Below are records. Find each line in them that holds the word "will" and copy it.
Material for the task below:
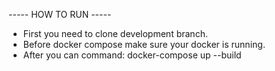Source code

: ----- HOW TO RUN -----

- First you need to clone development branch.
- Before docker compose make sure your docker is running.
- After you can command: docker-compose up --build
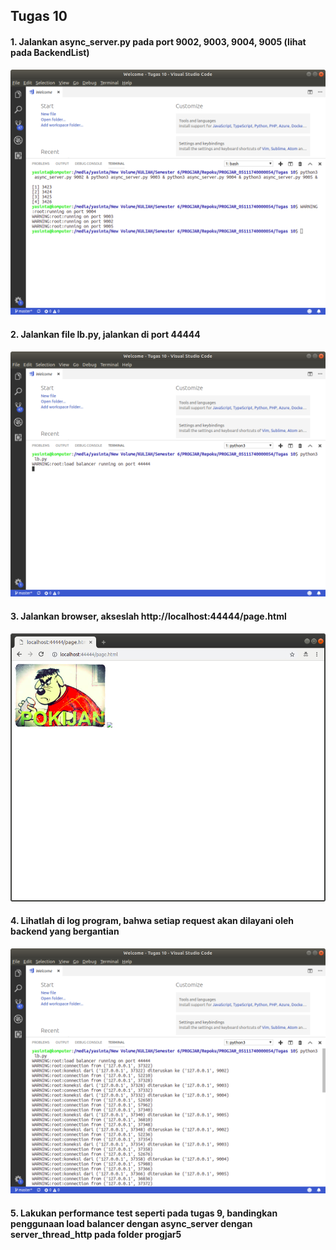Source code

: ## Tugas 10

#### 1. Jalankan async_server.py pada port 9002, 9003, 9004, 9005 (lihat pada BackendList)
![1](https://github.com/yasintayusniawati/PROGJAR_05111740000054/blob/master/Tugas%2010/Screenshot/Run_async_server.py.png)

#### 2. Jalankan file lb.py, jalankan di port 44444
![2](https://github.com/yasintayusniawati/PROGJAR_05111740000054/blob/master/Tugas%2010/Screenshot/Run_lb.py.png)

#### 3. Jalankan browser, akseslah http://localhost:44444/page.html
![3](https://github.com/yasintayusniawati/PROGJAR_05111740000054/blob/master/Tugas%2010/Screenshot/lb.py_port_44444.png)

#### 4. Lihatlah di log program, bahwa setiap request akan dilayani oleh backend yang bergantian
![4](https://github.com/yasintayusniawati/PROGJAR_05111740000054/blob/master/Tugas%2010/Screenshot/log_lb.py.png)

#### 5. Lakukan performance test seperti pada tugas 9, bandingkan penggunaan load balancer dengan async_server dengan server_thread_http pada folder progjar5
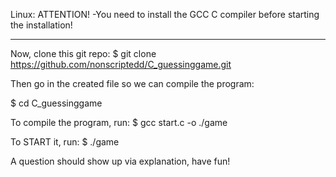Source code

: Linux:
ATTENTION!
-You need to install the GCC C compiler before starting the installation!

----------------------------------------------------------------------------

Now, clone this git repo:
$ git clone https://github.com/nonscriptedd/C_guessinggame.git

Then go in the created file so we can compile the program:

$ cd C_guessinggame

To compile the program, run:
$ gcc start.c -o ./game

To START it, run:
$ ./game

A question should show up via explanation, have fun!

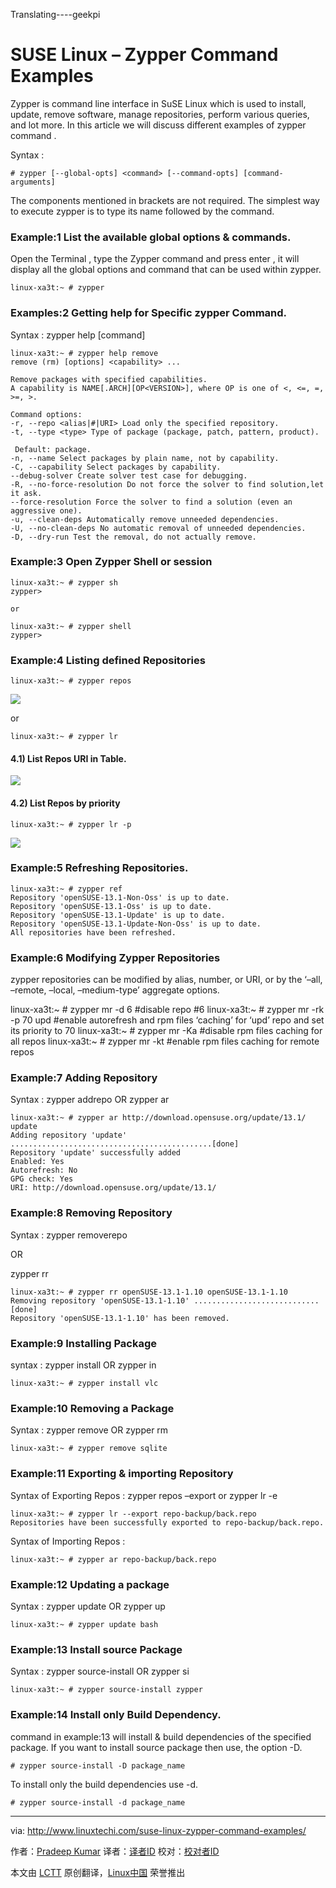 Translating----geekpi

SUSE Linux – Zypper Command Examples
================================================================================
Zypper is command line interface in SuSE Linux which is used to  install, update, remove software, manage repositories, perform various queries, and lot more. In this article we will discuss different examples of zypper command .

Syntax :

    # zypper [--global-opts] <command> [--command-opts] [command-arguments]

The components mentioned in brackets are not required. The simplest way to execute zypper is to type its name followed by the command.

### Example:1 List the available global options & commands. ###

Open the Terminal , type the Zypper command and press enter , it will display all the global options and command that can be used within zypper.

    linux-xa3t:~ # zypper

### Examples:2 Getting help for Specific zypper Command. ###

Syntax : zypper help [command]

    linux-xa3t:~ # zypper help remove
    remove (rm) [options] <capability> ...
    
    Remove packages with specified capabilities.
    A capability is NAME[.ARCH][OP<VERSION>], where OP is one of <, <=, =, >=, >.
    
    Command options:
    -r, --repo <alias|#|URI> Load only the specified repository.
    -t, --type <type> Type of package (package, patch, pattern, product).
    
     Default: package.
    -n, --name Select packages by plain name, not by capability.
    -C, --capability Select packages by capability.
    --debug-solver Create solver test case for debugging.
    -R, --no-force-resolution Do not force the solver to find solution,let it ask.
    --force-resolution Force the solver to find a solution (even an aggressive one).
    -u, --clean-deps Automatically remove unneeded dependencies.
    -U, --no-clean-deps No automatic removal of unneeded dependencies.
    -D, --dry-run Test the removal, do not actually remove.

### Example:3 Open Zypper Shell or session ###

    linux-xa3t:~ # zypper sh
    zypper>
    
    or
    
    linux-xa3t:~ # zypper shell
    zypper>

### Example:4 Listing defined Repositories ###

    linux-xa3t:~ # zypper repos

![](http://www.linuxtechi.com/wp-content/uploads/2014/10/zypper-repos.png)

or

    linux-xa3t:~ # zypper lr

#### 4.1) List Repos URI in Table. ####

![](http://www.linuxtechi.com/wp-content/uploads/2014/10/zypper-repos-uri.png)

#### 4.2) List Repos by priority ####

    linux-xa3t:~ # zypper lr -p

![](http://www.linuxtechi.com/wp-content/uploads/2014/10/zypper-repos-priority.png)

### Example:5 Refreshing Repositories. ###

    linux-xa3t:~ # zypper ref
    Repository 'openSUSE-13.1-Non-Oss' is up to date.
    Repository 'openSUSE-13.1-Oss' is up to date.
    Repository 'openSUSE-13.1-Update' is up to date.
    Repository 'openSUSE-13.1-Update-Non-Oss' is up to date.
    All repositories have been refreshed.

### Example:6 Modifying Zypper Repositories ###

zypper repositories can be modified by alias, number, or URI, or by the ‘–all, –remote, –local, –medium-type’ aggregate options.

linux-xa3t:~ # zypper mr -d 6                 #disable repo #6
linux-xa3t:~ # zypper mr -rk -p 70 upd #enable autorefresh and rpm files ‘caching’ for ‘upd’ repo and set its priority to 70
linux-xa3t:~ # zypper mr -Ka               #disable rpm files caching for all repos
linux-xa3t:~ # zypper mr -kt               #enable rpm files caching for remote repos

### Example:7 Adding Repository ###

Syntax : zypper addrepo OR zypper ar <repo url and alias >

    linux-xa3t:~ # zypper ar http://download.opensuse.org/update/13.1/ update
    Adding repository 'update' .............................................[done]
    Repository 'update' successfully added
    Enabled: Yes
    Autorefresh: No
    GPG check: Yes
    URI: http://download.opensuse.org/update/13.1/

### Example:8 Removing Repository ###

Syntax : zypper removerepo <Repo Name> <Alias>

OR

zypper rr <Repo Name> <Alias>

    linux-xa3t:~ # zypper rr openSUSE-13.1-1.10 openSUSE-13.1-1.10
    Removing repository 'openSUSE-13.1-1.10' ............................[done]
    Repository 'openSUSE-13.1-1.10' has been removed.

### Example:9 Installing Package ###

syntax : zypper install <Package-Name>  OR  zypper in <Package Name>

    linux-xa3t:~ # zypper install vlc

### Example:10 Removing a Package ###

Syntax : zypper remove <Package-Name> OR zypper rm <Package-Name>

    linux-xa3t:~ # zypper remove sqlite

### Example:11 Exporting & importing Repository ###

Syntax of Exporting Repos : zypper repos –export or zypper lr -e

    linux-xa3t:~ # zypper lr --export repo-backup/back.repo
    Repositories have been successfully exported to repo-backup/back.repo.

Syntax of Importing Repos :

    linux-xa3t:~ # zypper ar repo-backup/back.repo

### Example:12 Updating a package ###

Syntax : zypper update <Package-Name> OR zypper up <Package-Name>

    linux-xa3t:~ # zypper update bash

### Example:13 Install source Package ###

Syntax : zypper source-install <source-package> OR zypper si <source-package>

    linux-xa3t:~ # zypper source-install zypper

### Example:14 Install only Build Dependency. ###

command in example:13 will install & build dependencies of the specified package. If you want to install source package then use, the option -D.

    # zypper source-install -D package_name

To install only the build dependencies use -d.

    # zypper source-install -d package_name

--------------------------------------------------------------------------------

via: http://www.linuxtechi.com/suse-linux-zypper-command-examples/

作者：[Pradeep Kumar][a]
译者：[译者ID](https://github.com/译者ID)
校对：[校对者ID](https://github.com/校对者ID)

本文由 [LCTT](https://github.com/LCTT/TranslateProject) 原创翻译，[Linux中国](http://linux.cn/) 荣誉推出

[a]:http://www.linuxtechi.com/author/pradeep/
End of Material for the task.
# [Solution]
Zypper is command line interface in SuSE Linux which is used to  install, update, remove software, manage repositories, perform various queries, and lot more. In this article we will discuss different examples of zypper command .
Open the Terminal , type the Zypper command and press enter , it will display all the global options and command that can be used within zypper.
command in example:13 will install & build dependencies of the specified package. If you want to install source package then use, the option -D.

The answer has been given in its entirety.